Mit  der Vorwahl wird quasi bestimmt, ob LV2 jetzt abgefragt wird oder  nicht. Je nach Modi ist dann nur der Bereich links (LV1/2), oder "außen"  (LV1/3) scharf. Inwiefern wäre es jetzt für den Bediener hilfreich,  wenn LV2 *komplett* aus ist?

Um das feststellen zu  können, muss er ja sowieso den Bereich betreten. Ist er aus, wird er das  schon bemerken, weil dann sofort bei Durchschreiten von LV3 die  komplette Anlage stoppt. Um die LEDs zu prüfen, müsste er ja nahe an den Lichtvorhang herantreten (nein, der Kunde will keine gut sichtbare Anzeige außerhalb, was ich ja noch halbwegs verstanden hätte).
Ist er hingegen aktiv, wird nur der  Teilbereich rechts abgeschalten. Es ist ja für die SPS jetzt auch nicht  von Belang, ob die F-Eingänge des LVs 0 sind, weil er unterbrochen ist  oder gar nicht erst mit Spannung versorgt wird.
Der Kunde hätte diese  "Spannungsfreischaltung" des Lichtvorhangs aber gerne aus irgendwelchen  "normativen" (mir unbekannten) Gründen.



MasterOhh schrieb:


> Bereich ist unsicher -> Lichtgitter ist scharf -> durchtreten stoppt Prozess
> Bereich ist sicher -> Lichtgitter wird ausgeblendet -> durchtreten ist ungefährlich weil Bereich sicher



Vollkommene Zustimmung, siehe oben.



MasterOhh schrieb:


> Ihr solltet natürlich kenntlich machen, welcher Modus aktiv ist, aber das sollte nicht mit den Status-LEDs eines Lichtgitters passieren.


Wird auch getan, wenn auch nicht sicherheitsgerichtet (da die Anlage sich immer in einem sicheren Zustand befindet). Dem Bediener wird lediglich zusätzlich angezeigt, wenn er den rechten Teilbereich betreten kann ohne Automatik komplett zu stoppen (nach Moduswechsel auf "LV2 aktiv" fahren dazu die Antriebe in den linken Teilbereich).



Tommi schrieb:


> Beispiel: über die in Reihe geschalteten Öffner einer Schützkombination
> wird der spannungsfreie Zustand eines Prüflings angezeigt.
> Natülich die Schütze in PLe überwacht.
> 
> Die normativen Anforderungen Deines Kunden kenne ich nicht...???

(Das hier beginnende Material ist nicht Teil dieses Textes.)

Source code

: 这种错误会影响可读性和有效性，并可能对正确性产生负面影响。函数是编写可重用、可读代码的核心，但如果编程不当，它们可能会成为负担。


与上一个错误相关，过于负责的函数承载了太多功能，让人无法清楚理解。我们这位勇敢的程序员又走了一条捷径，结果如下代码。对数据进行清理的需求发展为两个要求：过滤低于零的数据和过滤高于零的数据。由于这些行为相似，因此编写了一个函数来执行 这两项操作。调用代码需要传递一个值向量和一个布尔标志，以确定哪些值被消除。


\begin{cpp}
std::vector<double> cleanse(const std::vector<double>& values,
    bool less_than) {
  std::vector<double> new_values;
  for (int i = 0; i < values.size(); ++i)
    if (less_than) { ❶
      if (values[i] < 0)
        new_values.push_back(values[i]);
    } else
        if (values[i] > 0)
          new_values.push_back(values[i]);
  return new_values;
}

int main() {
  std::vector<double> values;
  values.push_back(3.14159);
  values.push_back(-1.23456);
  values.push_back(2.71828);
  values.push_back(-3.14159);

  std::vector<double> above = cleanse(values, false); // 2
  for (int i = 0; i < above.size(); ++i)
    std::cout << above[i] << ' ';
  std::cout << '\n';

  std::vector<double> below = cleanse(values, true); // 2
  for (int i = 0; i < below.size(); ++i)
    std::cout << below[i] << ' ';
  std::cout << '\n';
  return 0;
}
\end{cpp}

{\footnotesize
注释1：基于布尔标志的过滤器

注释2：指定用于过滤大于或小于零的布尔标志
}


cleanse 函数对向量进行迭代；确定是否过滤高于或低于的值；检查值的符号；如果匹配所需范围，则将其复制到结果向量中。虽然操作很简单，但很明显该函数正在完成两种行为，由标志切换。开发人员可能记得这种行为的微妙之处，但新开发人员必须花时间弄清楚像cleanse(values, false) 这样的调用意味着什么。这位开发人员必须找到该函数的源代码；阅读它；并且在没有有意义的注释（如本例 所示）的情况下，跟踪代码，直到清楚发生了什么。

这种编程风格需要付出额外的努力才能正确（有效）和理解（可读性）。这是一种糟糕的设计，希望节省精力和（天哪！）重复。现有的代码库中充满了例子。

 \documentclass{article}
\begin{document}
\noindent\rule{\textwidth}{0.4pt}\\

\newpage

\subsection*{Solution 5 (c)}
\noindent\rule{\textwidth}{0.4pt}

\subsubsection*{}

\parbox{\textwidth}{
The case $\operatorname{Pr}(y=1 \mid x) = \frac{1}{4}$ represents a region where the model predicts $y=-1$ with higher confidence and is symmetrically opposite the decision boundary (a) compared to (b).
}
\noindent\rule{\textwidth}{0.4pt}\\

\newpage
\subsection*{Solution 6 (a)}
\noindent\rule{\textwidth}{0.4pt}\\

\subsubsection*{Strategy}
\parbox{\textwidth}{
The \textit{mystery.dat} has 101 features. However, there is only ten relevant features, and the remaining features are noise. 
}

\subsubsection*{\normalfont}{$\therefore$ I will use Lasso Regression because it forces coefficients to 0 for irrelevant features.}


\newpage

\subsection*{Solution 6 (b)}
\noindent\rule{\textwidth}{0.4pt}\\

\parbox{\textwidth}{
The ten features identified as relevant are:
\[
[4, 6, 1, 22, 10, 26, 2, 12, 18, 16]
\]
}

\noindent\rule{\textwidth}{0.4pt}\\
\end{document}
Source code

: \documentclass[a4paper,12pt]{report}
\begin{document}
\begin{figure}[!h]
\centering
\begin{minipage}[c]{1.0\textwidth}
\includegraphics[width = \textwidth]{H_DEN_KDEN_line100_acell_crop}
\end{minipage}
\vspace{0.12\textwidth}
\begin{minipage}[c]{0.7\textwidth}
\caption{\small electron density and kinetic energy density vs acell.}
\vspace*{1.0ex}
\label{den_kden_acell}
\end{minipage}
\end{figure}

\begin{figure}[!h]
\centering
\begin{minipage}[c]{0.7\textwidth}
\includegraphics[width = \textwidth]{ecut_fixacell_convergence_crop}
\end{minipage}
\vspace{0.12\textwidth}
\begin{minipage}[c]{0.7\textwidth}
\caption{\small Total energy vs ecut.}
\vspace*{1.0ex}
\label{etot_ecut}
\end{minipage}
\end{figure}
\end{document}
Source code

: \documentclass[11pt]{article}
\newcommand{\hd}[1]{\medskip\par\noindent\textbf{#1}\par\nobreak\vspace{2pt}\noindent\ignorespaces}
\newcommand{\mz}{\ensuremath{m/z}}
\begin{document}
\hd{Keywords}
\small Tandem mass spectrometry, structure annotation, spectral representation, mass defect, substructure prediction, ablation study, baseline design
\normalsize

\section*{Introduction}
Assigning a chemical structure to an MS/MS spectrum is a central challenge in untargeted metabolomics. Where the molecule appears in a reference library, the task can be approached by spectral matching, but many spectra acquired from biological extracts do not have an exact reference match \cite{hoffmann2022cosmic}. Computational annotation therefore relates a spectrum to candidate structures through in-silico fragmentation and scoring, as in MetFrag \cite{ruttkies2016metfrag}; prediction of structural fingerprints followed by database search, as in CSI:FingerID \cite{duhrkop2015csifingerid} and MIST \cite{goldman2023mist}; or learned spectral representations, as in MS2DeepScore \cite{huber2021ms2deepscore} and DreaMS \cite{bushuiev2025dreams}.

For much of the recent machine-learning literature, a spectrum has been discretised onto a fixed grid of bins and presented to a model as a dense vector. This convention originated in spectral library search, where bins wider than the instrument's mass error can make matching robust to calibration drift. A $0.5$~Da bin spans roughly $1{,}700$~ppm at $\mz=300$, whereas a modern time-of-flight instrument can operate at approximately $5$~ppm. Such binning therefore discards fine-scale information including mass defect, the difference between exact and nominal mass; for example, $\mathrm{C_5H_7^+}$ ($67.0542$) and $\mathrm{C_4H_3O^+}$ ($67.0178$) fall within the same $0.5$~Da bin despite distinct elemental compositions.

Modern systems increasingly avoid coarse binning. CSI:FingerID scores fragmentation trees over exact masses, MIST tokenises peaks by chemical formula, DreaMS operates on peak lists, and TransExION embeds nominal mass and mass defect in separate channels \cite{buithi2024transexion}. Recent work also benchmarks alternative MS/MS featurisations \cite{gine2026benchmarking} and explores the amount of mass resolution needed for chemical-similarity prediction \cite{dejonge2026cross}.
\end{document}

Sehr sinnvolle Anwendung und da gehe ich ja auch mit. Ähnlich sehe ich das z.B. bei Pressenanwendungen mit Ampeln zur (sicheren) Anzeige von Verriegelungen. Da wird dann eben die Anzeige auch auf Drahtbruch überwacht. Bei Muting sieht das je nach Applikation ähnlich aus.
Ich bin _eigentlich_ der Meinung, _unsere_ normativen Anforderungen zu kennen. Wenn der Kunde aber andere Vorstellungen hat, sollte er die Norm auf Nachfrage schon auch benennen können. Kann er das nicht... naja? Die Frage war eher so angedacht, ob jemandem Normen bekannt sind, wo exakt diese Spannungsfreischaltung bei Inaktivität einer Schutzeinrichtung gefordert wird.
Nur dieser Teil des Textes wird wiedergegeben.